Cryoablation promoted the antitumour ability of tumour‐specific T cells and induced antitumour immunity that required IFNGR expression. (A) Schematic representation of experimental design. (B) Live imaging recording changes in subcutaneous tumours in immunodeficient mice on days 3, 6, 9, 14, and 18 after ACT via intravenous injection of activated and expanded T cells in vitro. (Left) T cells from the resection group. (Right) T cells from the cryoablation group. (C) Flow cytometric analysis of IFNGR expression in MB49, MB49^IFNGR‐KO and with or without IFN‐γ stimulation (D) CCK‐8 assay showing proliferation of MB49 and MB49^IFNGR‐KO (E) MB49 and MB49^IFNGR‐KO cocultured with T cells collected after cryoablation.

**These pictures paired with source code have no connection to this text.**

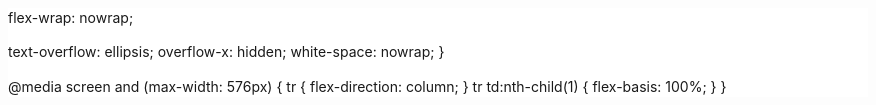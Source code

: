  flex-wrap: nowrap;

  text-overflow: ellipsis;
  overflow-x: hidden;
  white-space: nowrap;
}

@media screen and (max-width: 576px) {
  tr {
    flex-direction: column;
  }
  tr td:nth-child(1) {
    flex-basis: 100%;
  }
}
</style>
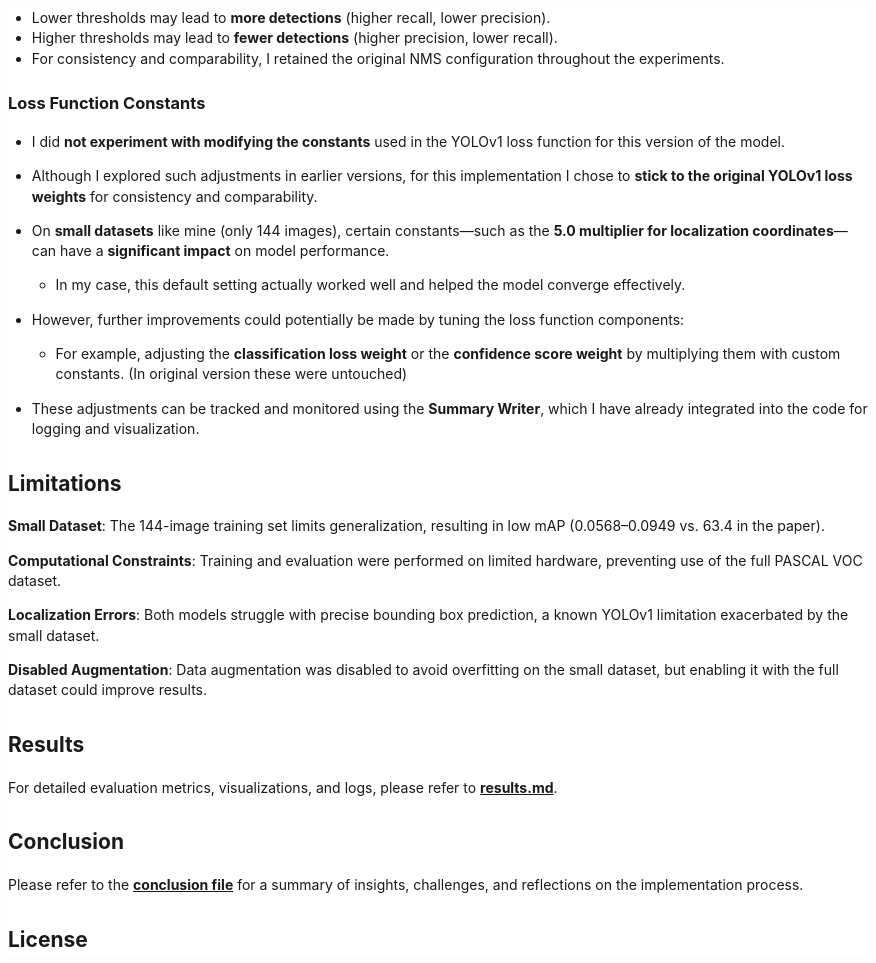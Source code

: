   * Lower thresholds may lead to **more detections** (higher recall, lower precision).
  * Higher thresholds may lead to **fewer detections** (higher precision, lower recall).
* For consistency and comparability, I retained the original NMS configuration throughout the experiments.

### **Loss Function Constants**

* I did **not experiment with modifying the constants** used in the YOLOv1 loss function for this version of the model.
* Although I explored such adjustments in earlier versions, for this implementation I chose to **stick to the original YOLOv1 loss weights** for consistency and comparability.
* On **small datasets** like mine (only 144 images), certain constants—such as the **5.0 multiplier for localization coordinates**—can have a **significant impact** on model performance.

  * In my case, this default setting actually worked well and helped the model converge effectively.
* However, further improvements could potentially be made by tuning the loss function components:

  * For example, adjusting the **classification loss weight** or the **confidence score weight** by multiplying them with custom constants. (In original version these were untouched)
* These adjustments can be tracked and monitored using the **Summary Writer**, which I have already integrated into the code for logging and visualization.

## Limitations

**Small Dataset**: The 144-image training set limits generalization, resulting in low mAP (0.0568–0.0949 vs. 63.4 in the paper).



**Computational Constraints**: Training and evaluation were performed on limited hardware, preventing use of the full PASCAL VOC dataset.



**Localization Errors**: Both models struggle with precise bounding box prediction, a known YOLOv1 limitation exacerbated by the small dataset.



**Disabled Augmentation**: Data augmentation was disabled to avoid overfitting on the small dataset, but enabling it with the full dataset 
could improve results.

## Results

For detailed evaluation metrics, visualizations, and logs, please refer to [**results.md**](./results.md).

## Conclusion

Please refer to the [**conclusion file**](./conclusion.md) for a summary of insights, challenges, and reflections on the implementation process.

## License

Dead cells were stained with the cell death marker 7‐Aminoactinomycin D (7‐AAD). (F) Kaplan–Meier curves of mice after MB49 or MB49^IFNGR‐KO rechallenge (n = 6 per group). (G) Representative IHC staining images illustrating intratumoural IFNGR expression based on weak and strong staining intensity. (H) IFNGR expression was lower in patients who relapsed after cryoablation. Data are represented as mean ± SD, *p < .05, nonrecurrence vs. recurrence. (I) Representative IHC staining images showing that primary organoids derived from the tumour tissues of patients who relapsed after cryoablation had weak IFNGR expression compared with nonrelapse patients. Organoids with IFNGR^weak and IFNGR^strong were cocultured with autologous T cells collected before and after cryoablation. Dead organoids were stained with the cell death marker 7‐Aminoactinomycin D (7‐AAD).